── The data ──

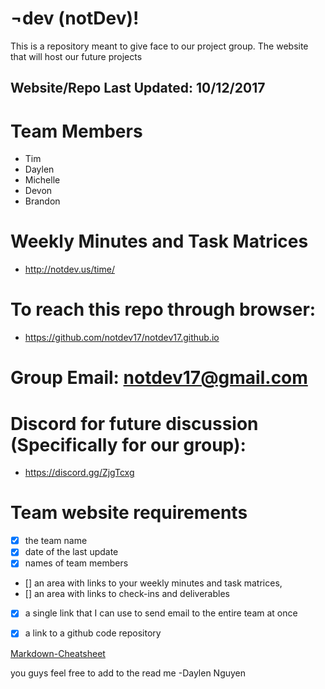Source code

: # ¬dev (notDev)!
  This is a repository meant to give face to our project group. The website that will host our future projects


## Website/Repo Last Updated: 10/12/2017


# Team Members
  * Tim
  * Daylen
  * Michelle
  * Devon
  * Brandon


# Weekly Minutes and Task Matrices
  * [http://notdev.us/time/ ](http://notdev.us/time/)


# To reach this repo through browser:
  * [https://github.com/notdev17/notdev17.github.io ](https://github.com/notdev17/notdev17.github.io)


# Group Email: [notdev17@gmail.com](notdev17@gmail.com)

  
# Discord for future discussion (Specifically for our group):
  * https://discord.gg/ZjgTcxg


# Team website requirements
  * [x] the team name
  * [x] date of the last update
  * [x] names of team members
  * [] an area with links to your weekly minutes and task matrices,
  * [] an area with links to check-ins and deliverables
  * [x] a single link that I can use to send email to the entire team at once
  * [x] a link to a github code repository 





[Markdown-Cheatsheet](https://github.com/adam-p/markdown-here/wiki/Markdown-Cheatsheet)


you guys feel free to add to the read me
-Daylen Nguyen
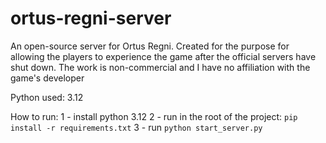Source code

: # ortus-regni-server

An open-source server for Ortus Regni. Created for the purpose for allowing the players to experience the game after the
official servers have shut down. The work is non-commercial and I have no affiliation with the game's developer

Python used: 3.12

How to run:
1 - install python 3.12
2 - run in the root of the project: `pip install -r requirements.txt`
3 - run `python start_server.py`

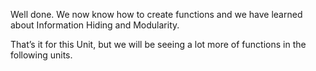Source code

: Well done. We now know how to create functions and we have learned about Information Hiding and Modularity.

That’s it for this Unit, but we will be seeing a lot more of functions in the following units.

───

An exact transcription of the data above is needed, without the pictures.

Source code

: # ¬dev (notDev)!
  This is a repository meant to give face to our project group. The website that will host our future projects


## Website/Repo Last Updated: 10/12/2017


# Team Members
  * Tim
  * Daylen
  * Michelle
  * Devon
  * Brandon


# Weekly Minutes and Task Matrices
  * [http://notdev.us/time/ ](http://notdev.us/time/)


# To reach this repo through browser:
  * [https://github.com/notdev17/notdev17.github.io ](https://github.com/notdev17/notdev17.github.io)


# Group Email: [notdev17@gmail.com](notdev17@gmail.com)

  
# Discord for future discussion (Specifically for our group):
  * https://discord.gg/ZjgTcxg


# Team website requirements
  * [x] the team name
  * [x] date of the last update
  * [x] names of team members
  * [] an area with links to your weekly minutes and task matrices,
  * [] an area with links to check-ins and deliverables
  * [x] a single link that I can use to send email to the entire team at once
  * [x] a link to a github code repository 





[Markdown-Cheatsheet](https://github.com/adam-p/markdown-here/wiki/Markdown-Cheatsheet)


you guys feel free to add to the read me
-Daylen Nguyen
Source code

: # ortus-regni-server

An open-source server for Ortus Regni. Created for the purpose for allowing the players to experience the game after the
official servers have shut down. The work is non-commercial and I have no affiliation with the game's developer

Python used: 3.12

How to run:
1 - install python 3.12
2 - run in the root of the project: `pip install -r requirements.txt`
3 - run `python start_server.py`

Source code

: Well done. We now know how to create functions and we have learned about Information Hiding and Modularity.

That’s it for this Unit, but we will be seeing a lot more of functions in the following units.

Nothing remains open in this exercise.